*** SOURCE RECORDS ***
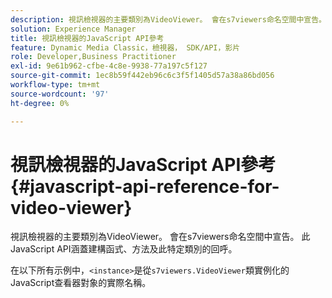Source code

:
 ```yaml
---
description: 視訊檢視器的主要類別為VideoViewer。 會在s7viewers命名空間中宣告。 此JavaScript API涵蓋建構函式、方法及此特定類別的回呼。
solution: Experience Manager
title: 視訊檢視器的JavaScript API參考
feature: Dynamic Media Classic，檢視器， SDK/API，影片
role: Developer,Business Practitioner
exl-id: 9e61b962-cfbe-4c8e-9938-77a197c5f127
source-git-commit: 1ec8b59f442eb96c6c3f5f1405d57a38a86bd056
workflow-type: tm+mt
source-wordcount: '97'
ht-degree: 0%

---
```


# 視訊檢視器的JavaScript API參考{#javascript-api-reference-for-video-viewer}

視訊檢視器的主要類別為VideoViewer。 會在s7viewers命名空間中宣告。 此JavaScript API涵蓋建構函式、方法及此特定類別的回呼。

在以下所有示例中，`<instance>`是從`s7viewers.VideoViewer`類實例化的JavaScript查看器對象的實際名稱。
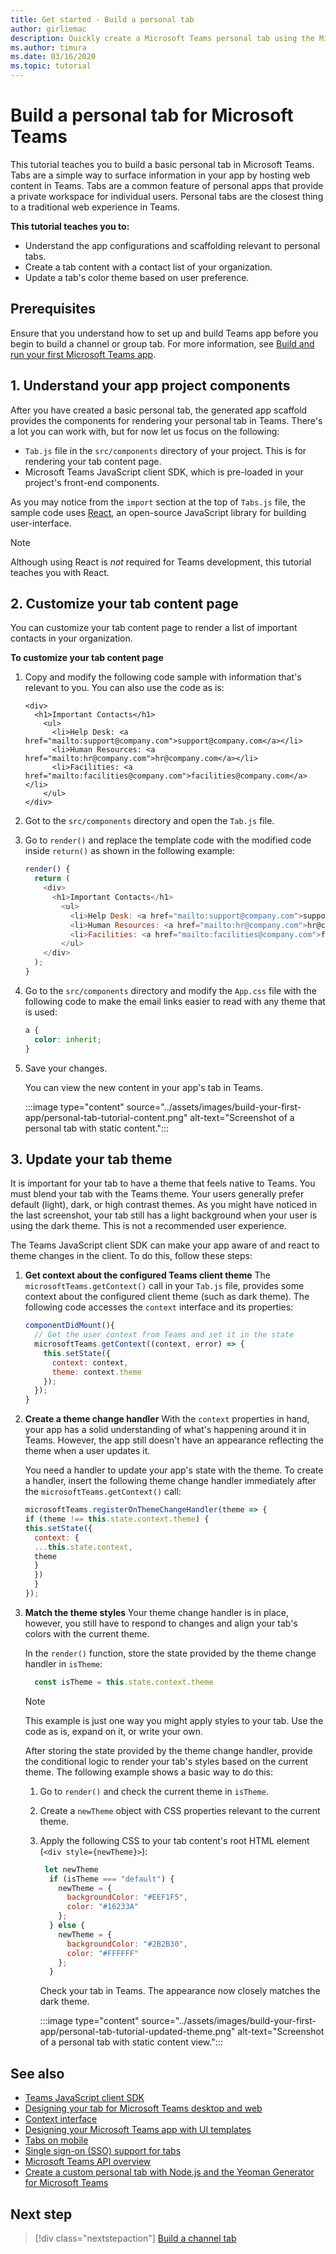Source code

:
 ```yaml
---
title: Get started - Build a personal tab
author: girliemac
description: Quickly create a Microsoft Teams personal tab using the Microsoft Teams Toolkit.
ms.author: timura
ms.date: 03/16/2020
ms.topic: tutorial
---
```

# Build a personal tab for Microsoft Teams

This tutorial teaches you to build a basic personal tab in Microsoft Teams. Tabs are a simple way to surface information in your app by hosting web content in Teams. Tabs are a common feature of personal apps that provide a private workspace for individual users. Personal tabs are the closest thing to a traditional web experience in Teams. 

**This tutorial teaches you to:**

* Understand the app configurations and scaffolding relevant to personal tabs.
* Create a tab content with a contact list of your organization.
* Update a tab's color theme based on user preference.

## Prerequisites

Ensure that you understand how to set up and build Teams app before you begin to build a channel or group tab. For more information, see [Build and run your first Microsoft Teams app](../build-your-first-app/build-and-run.md).

## 1. Understand your app project components

After you have created a basic personal tab, the generated app scaffold provides the components for rendering your personal tab in Teams. There's a lot you can work with, but for now let us focus on the following: 

* `Tab.js` file in the `src/components` directory of your project. This is for rendering your tab content page.
* Microsoft Teams JavaScript client SDK, which is pre-loaded in your project's front-end components.

As you may notice from the `import` section at the top of `Tabs.js` file, the sample code uses [React](https://reactjs.org/), an open-source JavaScript library for building user-interface. 

> [!NOTE]
> Although using React is _not_ required for Teams development, this tutorial teaches you with React.

## 2. Customize your tab content page

You can customize your tab content page to render a list of important contacts in your organization. 

**To customize your tab content page**

1. Copy and modify the following code sample with information that's relevant to you. You can also use the code as is: 
    ```JSX
    <div>
      <h1>Important Contacts</h1>
        <ul>
          <li>Help Desk: <a href="mailto:support@company.com">support@company.com</a></li>
          <li>Human Resources: <a href="mailto:hr@company.com">hr@company.com</a></li>
          <li>Facilities: <a href="mailto:facilities@company.com">facilities@company.com</a></li>
        </ul>
    </div>
    ```
1. Got to the `src/components` directory and open the `Tab.js` file. 
1. Go to `render()` and replace the template code with the modified code inside `return()` as shown in the following example:
    ```JavaScript
    render() {
      return (
        <div>
          <h1>Important Contacts</h1>
            <ul>
              <li>Help Desk: <a href="mailto:support@company.com">support@company.com</a></li>
              <li>Human Resources: <a href="mailto:hr@company.com">hr@company.com</a></li>
              <li>Facilities: <a href="mailto:facilities@company.com">facilities@company.com</a></li>
            </ul>
        </div>
      );
    }
    ```
1. Go to the `src/components` directory and modify the `App.css` file with the following code to make the email links easier to read with any theme that is used:
    ```CSS
    a {
      color: inherit;
    }
    ```
1. Save your changes. 

   You can view the new content in your app's tab in Teams.

   :::image type="content" source="../assets/images/build-your-first-app/personal-tab-tutorial-content.png" alt-text="Screenshot of a personal tab with static content.":::

## 3. Update your tab theme

It is important for your tab to have a theme that feels native to Teams. You must blend your tab with the Teams theme. Your users generally prefer default (light), dark, or high contrast themes. As you might have noticed in the last screenshot, your tab still has a light background when your user is using the dark theme. This is not a recommended user experience.

The Teams JavaScript client SDK can make your app aware of and react to theme changes in the client. To do this, follow these steps:

1. **Get context about the configured Teams client theme**
  The `microsoftTeams.getContext()` call in your `Tab.js` file, provides some context about the configured client theme (such as dark theme). The following code accesses the `context` interface and its properties:

    ```JavaScript
    componentDidMount(){
      // Get the user context from Teams and set it in the state
      microsoftTeams.getContext((context, error) => {
        this.setState({
          context: context,
          theme: context.theme
        });
      });
    }
    ```
1. **Create a theme change handler**
   With the `context` properties in hand, your app has a solid understanding of what's happening around it in Teams. However, the app still doesn't have an appearance reflecting the theme when a user updates it.

   You need a handler to update your app's state with the theme. To create a handler, insert the following theme change handler immediately after the `microsoftTeams.getContext()` call:

    ```JavaScript
    microsoftTeams.registerOnThemeChangeHandler(theme => {
    if (theme !== this.state.context.theme) {
    this.setState({
      context: {
      ...this.state.context,
      theme
      }
      })   
      }
    });
      ```
1. **Match the theme styles**
   Your theme change handler is in place, however, you still have to respond to changes and align your tab's colors with the current theme.

   In the `render()` function, store the state provided by the theme change handler in `isTheme`:

    ```JavaScript
      const isTheme = this.state.context.theme
    ```
    
    > [!NOTE]
    > This example is just one way you might apply styles to your tab. Use the code as is, expand on it, or write your own.

    After storing the state provided by the theme change handler, provide the conditional logic to render your tab's styles based on the current theme. The following example shows a basic way to do this:

    1. Go to `render()` and check the current theme in `isTheme`.
    1. Create a `newTheme` object with CSS properties relevant to the current theme.
    1. Apply the following CSS to your tab content's root HTML element (`<div style={newTheme}>`):

        ```JavaScript
         let newTheme
          if (isTheme === "default") {
            newTheme = {
              backgroundColor: "#EEF1F5",
              color: "#16233A"
            };
          } else {
            newTheme = {
              backgroundColor: "#2B2B30",
              color: "#FFFFFF"
            };
          }
        ```

       Check your tab in Teams. The appearance now closely matches the dark theme.

       :::image type="content" source="../assets/images/build-your-first-app/personal-tab-tutorial-updated-theme.png" alt-text="Screenshot of a personal tab with static content view.":::

## See also

* [Teams JavaScript client SDK](https://docs.microsoft.com/javascript/api/@microsoft/teams-js/?view=msteams-client-js-latest&preserve-view=true)
* [Designing your tab for Microsoft Teams desktop and web](../tabs/design/tabs.md) 
* [Context interface](https://docs.microsoft.com/javascript/api/@microsoft/teams-js/context?view=msteams-client-js-latest&preserve-view=true)
* [Designing your Microsoft Teams app with UI templates](../concepts/design/design-teams-app-ui-templates.md) 
* [Tabs on mobile](../tabs/design/tabs-mobile.md)
* [Single sign-on (SSO) support for tabs](../tabs/how-to/authentication/auth-aad-sso.md)
* [Microsoft Teams API overview](https://docs.microsoft.com/graph/teams-concept-overview)
* [Create a custom personal tab with Node.js and the Yeoman Generator for Microsoft Teams](../tabs/quickstarts/create-personal-tab-node-yeoman.md)

## Next step

> [!div class="nextstepaction"]
> [Build a channel tab](../build-your-first-app/build-channel-tab.md)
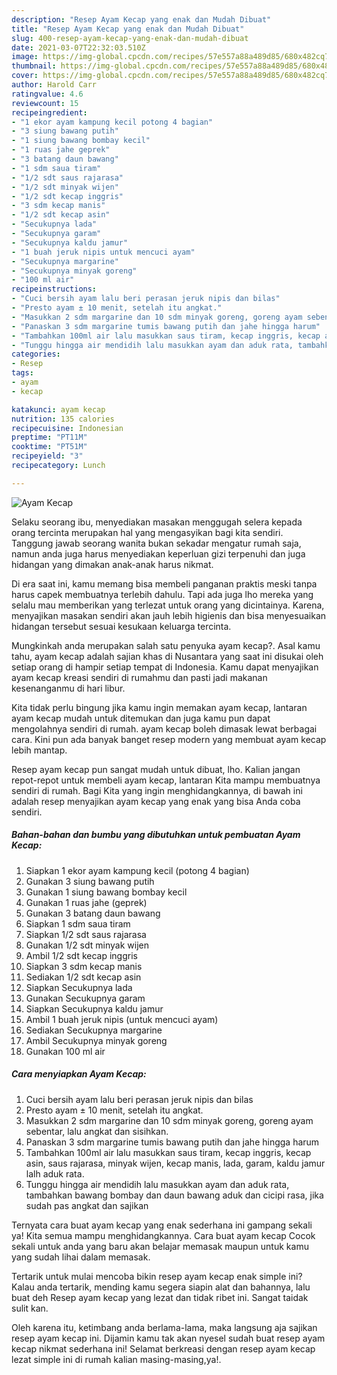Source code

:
 ```yaml
---
description: "Resep Ayam Kecap yang enak dan Mudah Dibuat"
title: "Resep Ayam Kecap yang enak dan Mudah Dibuat"
slug: 400-resep-ayam-kecap-yang-enak-dan-mudah-dibuat
date: 2021-03-07T22:32:03.510Z
image: https://img-global.cpcdn.com/recipes/57e557a88a489d85/680x482cq70/ayam-kecap-foto-resep-utama.jpg
thumbnail: https://img-global.cpcdn.com/recipes/57e557a88a489d85/680x482cq70/ayam-kecap-foto-resep-utama.jpg
cover: https://img-global.cpcdn.com/recipes/57e557a88a489d85/680x482cq70/ayam-kecap-foto-resep-utama.jpg
author: Harold Carr
ratingvalue: 4.6
reviewcount: 15
recipeingredient:
- "1 ekor ayam kampung kecil potong 4 bagian"
- "3 siung bawang putih"
- "1 siung bawang bombay kecil"
- "1 ruas jahe geprek"
- "3 batang daun bawang"
- "1 sdm saua tiram"
- "1/2 sdt saus rajarasa"
- "1/2 sdt minyak wijen"
- "1/2 sdt kecap inggris"
- "3 sdm kecap manis"
- "1/2 sdt kecap asin"
- "Secukupnya lada"
- "Secukupnya garam"
- "Secukupnya kaldu jamur"
- "1 buah jeruk nipis untuk mencuci ayam"
- "Secukupnya margarine"
- "Secukupnya minyak goreng"
- "100 ml air"
recipeinstructions:
- "Cuci bersih ayam lalu beri perasan jeruk nipis dan bilas"
- "Presto ayam ± 10 menit, setelah itu angkat."
- "Masukkan 2 sdm margarine dan 10 sdm minyak goreng, goreng ayam sebentar, lalu angkat dan sisihkan."
- "Panaskan 3 sdm margarine tumis bawang putih dan jahe hingga harum"
- "Tambahkan 100ml air lalu masukkan saus tiram, kecap inggris, kecap asin, saus rajarasa, minyak wijen, kecap manis, lada, garam, kaldu jamur lalh aduk rata."
- "Tunggu hingga air mendidih lalu masukkan ayam dan aduk rata, tambahkan bawang bombay dan daun bawang aduk dan cicipi rasa, jika sudah pas angkat dan sajikan"
categories:
- Resep
tags:
- ayam
- kecap

katakunci: ayam kecap 
nutrition: 135 calories
recipecuisine: Indonesian
preptime: "PT11M"
cooktime: "PT51M"
recipeyield: "3"
recipecategory: Lunch

---
```



![Ayam Kecap](https://img-global.cpcdn.com/recipes/57e557a88a489d85/680x482cq70/ayam-kecap-foto-resep-utama.jpg)

Selaku seorang ibu, menyediakan masakan menggugah selera kepada orang tercinta merupakan hal yang mengasyikan bagi kita sendiri. Tanggung jawab seorang  wanita bukan sekadar mengatur rumah saja, namun anda juga harus menyediakan keperluan gizi terpenuhi dan juga hidangan yang dimakan anak-anak harus nikmat.

Di era  saat ini, kamu memang bisa membeli panganan praktis meski tanpa harus capek membuatnya terlebih dahulu. Tapi ada juga lho mereka yang selalu mau memberikan yang terlezat untuk orang yang dicintainya. Karena, menyajikan masakan sendiri akan jauh lebih higienis dan bisa menyesuaikan hidangan tersebut sesuai kesukaan keluarga tercinta. 



Mungkinkah anda merupakan salah satu penyuka ayam kecap?. Asal kamu tahu, ayam kecap adalah sajian khas di Nusantara yang saat ini disukai oleh setiap orang di hampir setiap tempat di Indonesia. Kamu dapat menyajikan ayam kecap kreasi sendiri di rumahmu dan pasti jadi makanan kesenanganmu di hari libur.

Kita tidak perlu bingung jika kamu ingin memakan ayam kecap, lantaran ayam kecap mudah untuk ditemukan dan juga kamu pun dapat mengolahnya sendiri di rumah. ayam kecap boleh dimasak lewat berbagai cara. Kini pun ada banyak banget resep modern yang membuat ayam kecap lebih mantap.

Resep ayam kecap pun sangat mudah untuk dibuat, lho. Kalian jangan repot-repot untuk membeli ayam kecap, lantaran Kita mampu membuatnya sendiri di rumah. Bagi Kita yang ingin menghidangkannya, di bawah ini adalah resep menyajikan ayam kecap yang enak yang bisa Anda coba sendiri.

<!--inarticleads1-->

##### Bahan-bahan dan bumbu yang dibutuhkan untuk pembuatan Ayam Kecap:

1. Siapkan 1 ekor ayam kampung kecil (potong 4 bagian)
1. Gunakan 3 siung bawang putih
1. Gunakan 1 siung bawang bombay kecil
1. Gunakan 1 ruas jahe (geprek)
1. Gunakan 3 batang daun bawang
1. Siapkan 1 sdm saua tiram
1. Siapkan 1/2 sdt saus rajarasa
1. Gunakan 1/2 sdt minyak wijen
1. Ambil 1/2 sdt kecap inggris
1. Siapkan 3 sdm kecap manis
1. Sediakan 1/2 sdt kecap asin
1. Siapkan Secukupnya lada
1. Gunakan Secukupnya garam
1. Siapkan Secukupnya kaldu jamur
1. Ambil 1 buah jeruk nipis (untuk mencuci ayam)
1. Sediakan Secukupnya margarine
1. Ambil Secukupnya minyak goreng
1. Gunakan 100 ml air




<!--inarticleads2-->

##### Cara menyiapkan Ayam Kecap:

1. Cuci bersih ayam lalu beri perasan jeruk nipis dan bilas
1. Presto ayam ± 10 menit, setelah itu angkat.
1. Masukkan 2 sdm margarine dan 10 sdm minyak goreng, goreng ayam sebentar, lalu angkat dan sisihkan.
1. Panaskan 3 sdm margarine tumis bawang putih dan jahe hingga harum
1. Tambahkan 100ml air lalu masukkan saus tiram, kecap inggris, kecap asin, saus rajarasa, minyak wijen, kecap manis, lada, garam, kaldu jamur lalh aduk rata.
1. Tunggu hingga air mendidih lalu masukkan ayam dan aduk rata, tambahkan bawang bombay dan daun bawang aduk dan cicipi rasa, jika sudah pas angkat dan sajikan




Ternyata cara buat ayam kecap yang enak sederhana ini gampang sekali ya! Kita semua mampu menghidangkannya. Cara buat ayam kecap Cocok sekali untuk anda yang baru akan belajar memasak maupun untuk kamu yang sudah lihai dalam memasak.

Tertarik untuk mulai mencoba bikin resep ayam kecap enak simple ini? Kalau anda tertarik, mending kamu segera siapin alat dan bahannya, lalu buat deh Resep ayam kecap yang lezat dan tidak ribet ini. Sangat taidak sulit kan. 

Oleh karena itu, ketimbang anda berlama-lama, maka langsung aja sajikan resep ayam kecap ini. Dijamin kamu tak akan nyesel sudah buat resep ayam kecap nikmat sederhana ini! Selamat berkreasi dengan resep ayam kecap lezat simple ini di rumah kalian masing-masing,ya!.

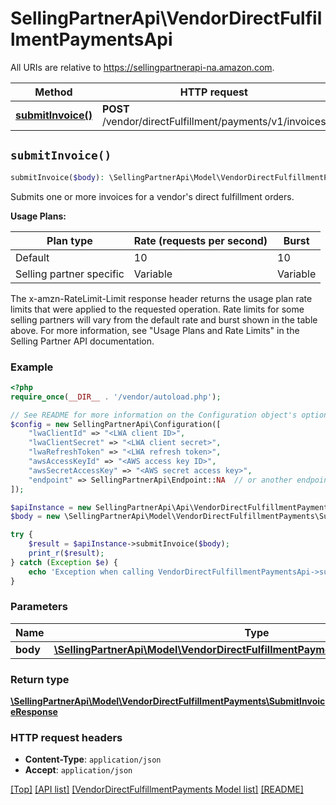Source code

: # SellingPartnerApi\VendorDirectFulfillmentPaymentsApi

All URIs are relative to https://sellingpartnerapi-na.amazon.com.

Method | HTTP request | Description
------------- | ------------- | -------------
[**submitInvoice()**](VendorDirectFulfillmentPaymentsApi.md#submitInvoice) | **POST** /vendor/directFulfillment/payments/v1/invoices | 


## `submitInvoice()`

```php
submitInvoice($body): \SellingPartnerApi\Model\VendorDirectFulfillmentPayments\SubmitInvoiceResponse
```



Submits one or more invoices for a vendor's direct fulfillment orders.

**Usage Plans:**

| Plan type | Rate (requests per second) | Burst |
| ---- | ---- | ---- |
|Default| 10 | 10 |
|Selling partner specific| Variable | Variable |

The x-amzn-RateLimit-Limit response header returns the usage plan rate limits that were applied to the requested operation. Rate limits for some selling partners will vary from the default rate and burst shown in the table above. For more information, see \"Usage Plans and Rate Limits\" in the Selling Partner API documentation.

### Example

```php
<?php
require_once(__DIR__ . '/vendor/autoload.php');

// See README for more information on the Configuration object's options
$config = new SellingPartnerApi\Configuration([
    "lwaClientId" => "<LWA client ID>",
    "lwaClientSecret" => "<LWA client secret>",
    "lwaRefreshToken" => "<LWA refresh token>",
    "awsAccessKeyId" => "<AWS access key ID>",
    "awsSecretAccessKey" => "<AWS secret access key>",
    "endpoint" => SellingPartnerApi\Endpoint::NA  // or another endpoint from lib/Endpoints.php
]);

$apiInstance = new SellingPartnerApi\Api\VendorDirectFulfillmentPaymentsApi($config);
$body = new \SellingPartnerApi\Model\VendorDirectFulfillmentPayments\SubmitInvoiceRequest(); // \SellingPartnerApi\Model\VendorDirectFulfillmentPayments\SubmitInvoiceRequest

try {
    $result = $apiInstance->submitInvoice($body);
    print_r($result);
} catch (Exception $e) {
    echo 'Exception when calling VendorDirectFulfillmentPaymentsApi->submitInvoice: ', $e->getMessage(), PHP_EOL;
}
```

### Parameters

Name | Type | Description  | Notes
------------- | ------------- | ------------- | -------------
 **body** | [**\SellingPartnerApi\Model\VendorDirectFulfillmentPayments\SubmitInvoiceRequest**](../Model/VendorDirectFulfillmentPayments/SubmitInvoiceRequest.md)|  |

### Return type

[**\SellingPartnerApi\Model\VendorDirectFulfillmentPayments\SubmitInvoiceResponse**](../Model/VendorDirectFulfillmentPayments/SubmitInvoiceResponse.md)

### HTTP request headers

- **Content-Type**: `application/json`
- **Accept**: `application/json`

[[Top]](#) [[API list]](../)
[[VendorDirectFulfillmentPayments Model list]](../Model/VendorDirectFulfillmentPayments)
[[README]](../../README.md)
*** End of SOURCE RECORDS ***
WHAT THE TASK ASKS> Say how many lines in the records hold the string "wijen", and say nothing else.

RESULT OF THIS EXERCISE> 4